Fuzzy support vector machine based on within-class scatter for classification problems with outliers or noises
Introduction
Support Vector Machine (SVM) [1], [2], developed by V. N. Vapnik, is an important pattern recognition technique based on structural risk minimization (SRM) [2], [3]. It first maps the sample points into a high-dimensional feature space and aims at seeking for an optimal separating hyperplane that maximizes the margin between two classes in this space, where the margin is defined as the sum of the distances of the hyperplane from the closest point of the two classes. Because of its remarkable characteristics such as global minima, good generalization performance and small size of training data, SVM has been successfully applied in many areas, such as face recognition [4], [5], image classification [6], audio classification [7] and time-series prediction [8], just to name a few.
However, the training set is often corrupted by outliers or noises in many practical applications, and equally treating every sample may cause overfitting. Fuzzy support vector machine (FSVM) [9] proposed on the base of SVM can effectively solve this problem. In FSVM, each training sample is associated with a fuzzy membership. Different memberships make different contributions to the learning of decision surface. This can reduce the effect of outliers or noises in the training set to some extent during finding the separating hyperplane. By introducing two memberships for each training sample, Wang et al. [10] presented bilateral-weighted FSVM, which is further extended in [11] based on the vague sets.
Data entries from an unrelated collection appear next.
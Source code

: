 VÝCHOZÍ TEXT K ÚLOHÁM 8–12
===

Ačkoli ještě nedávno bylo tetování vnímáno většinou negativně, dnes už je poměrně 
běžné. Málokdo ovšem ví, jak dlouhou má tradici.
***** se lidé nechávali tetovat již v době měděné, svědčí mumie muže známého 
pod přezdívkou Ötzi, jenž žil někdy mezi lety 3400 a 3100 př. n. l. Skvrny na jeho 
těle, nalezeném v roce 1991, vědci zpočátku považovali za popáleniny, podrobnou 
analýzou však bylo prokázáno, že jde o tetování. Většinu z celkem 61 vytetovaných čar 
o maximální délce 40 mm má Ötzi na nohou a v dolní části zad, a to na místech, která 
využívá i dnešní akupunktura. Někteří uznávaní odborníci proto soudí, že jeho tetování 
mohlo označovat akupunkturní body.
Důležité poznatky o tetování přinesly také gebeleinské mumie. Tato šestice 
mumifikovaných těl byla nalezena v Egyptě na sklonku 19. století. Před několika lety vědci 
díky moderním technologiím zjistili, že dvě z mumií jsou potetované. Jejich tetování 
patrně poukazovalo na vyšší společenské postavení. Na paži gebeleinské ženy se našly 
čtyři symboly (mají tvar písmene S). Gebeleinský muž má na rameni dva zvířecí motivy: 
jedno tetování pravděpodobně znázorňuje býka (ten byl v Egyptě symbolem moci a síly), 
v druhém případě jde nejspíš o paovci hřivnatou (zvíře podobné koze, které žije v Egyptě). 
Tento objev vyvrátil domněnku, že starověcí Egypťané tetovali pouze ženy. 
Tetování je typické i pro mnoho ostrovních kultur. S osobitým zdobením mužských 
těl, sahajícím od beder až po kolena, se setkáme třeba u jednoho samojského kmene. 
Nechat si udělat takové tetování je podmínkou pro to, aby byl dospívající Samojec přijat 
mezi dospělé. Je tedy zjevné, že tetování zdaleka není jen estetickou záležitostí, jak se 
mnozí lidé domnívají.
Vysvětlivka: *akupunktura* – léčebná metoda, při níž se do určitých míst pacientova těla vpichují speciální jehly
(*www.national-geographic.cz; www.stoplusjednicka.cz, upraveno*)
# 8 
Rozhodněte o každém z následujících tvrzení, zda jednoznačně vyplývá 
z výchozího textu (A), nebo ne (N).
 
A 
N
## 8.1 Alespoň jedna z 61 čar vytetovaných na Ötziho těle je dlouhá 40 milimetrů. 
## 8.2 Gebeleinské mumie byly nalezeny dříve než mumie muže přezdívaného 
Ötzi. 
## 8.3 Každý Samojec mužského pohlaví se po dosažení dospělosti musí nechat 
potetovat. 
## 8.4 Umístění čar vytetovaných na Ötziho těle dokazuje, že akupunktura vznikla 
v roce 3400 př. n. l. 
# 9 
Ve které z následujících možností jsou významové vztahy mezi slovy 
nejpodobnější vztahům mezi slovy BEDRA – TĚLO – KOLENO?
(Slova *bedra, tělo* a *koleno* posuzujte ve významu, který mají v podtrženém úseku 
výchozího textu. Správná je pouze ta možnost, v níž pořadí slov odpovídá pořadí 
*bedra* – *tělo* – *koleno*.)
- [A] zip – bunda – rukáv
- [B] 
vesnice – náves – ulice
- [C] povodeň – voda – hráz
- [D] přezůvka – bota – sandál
Abe and Inoue [12] proposed FSVM for multi-class problem, which was the extension from the binary classification problem and was applied to multi-class text categorization [13]. Fuzzy support vector regression was proposed in [14].
Fisher Linear Discriminant Analysis (FLDA) [15], [16] is also prevalent in pattern recognition. Its central idea is to find a linear transformation which maximizes the between-class scatter and minimizes the within-class scatter, in order to separate one class from others. However, its linear classification ability has greatly affected its application. In the sequel, Mika et al. proposed Kernel Fisher Discriminant Analysis (KFDA) [17], [18]. Like SVM, it first maps the samples into some high dimensional feature space using a nonlinear mapping function, and then performs FLDA in this feature space. Without any knowledge of the mapping function, it is presented implicitly by specifying a kernel function as the inner product between each pair of points in the feature space. As one of the standard nonlinear techniques in statistical analysis, KFDA exhibits eminent discriminant power.
As for FSVM, it first applies the fuzzy membership to each sample, and then SVM is reformulated. The normal vector of the optimal hyperplane, in FSVM, is a projection direction having strong ability in discriminant analysis from the perspective of Fisher Discriminant Analysis (FDA). FSVM lays emphasis on maximizing the margin between two classes, which corresponds to the thought of maximum between-class scatter in FDA. However, FSVM ignores an important prior knowledge, the within-class structure. The classifier on combining FSVM with minimum within-class scatter has not come up. The literature [19] proposed Fisher Large Margin Classifier (FLMC), which embedded the within-class structure term into traditional SVM. However, it has two disadvantages. On the one hand, it is only confined to linear classification, which has greatly retarded its application, and on the other hand neglecting the fuzziness results in over-fitting when the outliers or noises exist in the training set. Laplacian Support Vector Machine (LapSVM) [20] added the manifold regularization term to traditional SVM. By using the Representer Theorem, it is finally summed up into a quadratic programming (QP) problem.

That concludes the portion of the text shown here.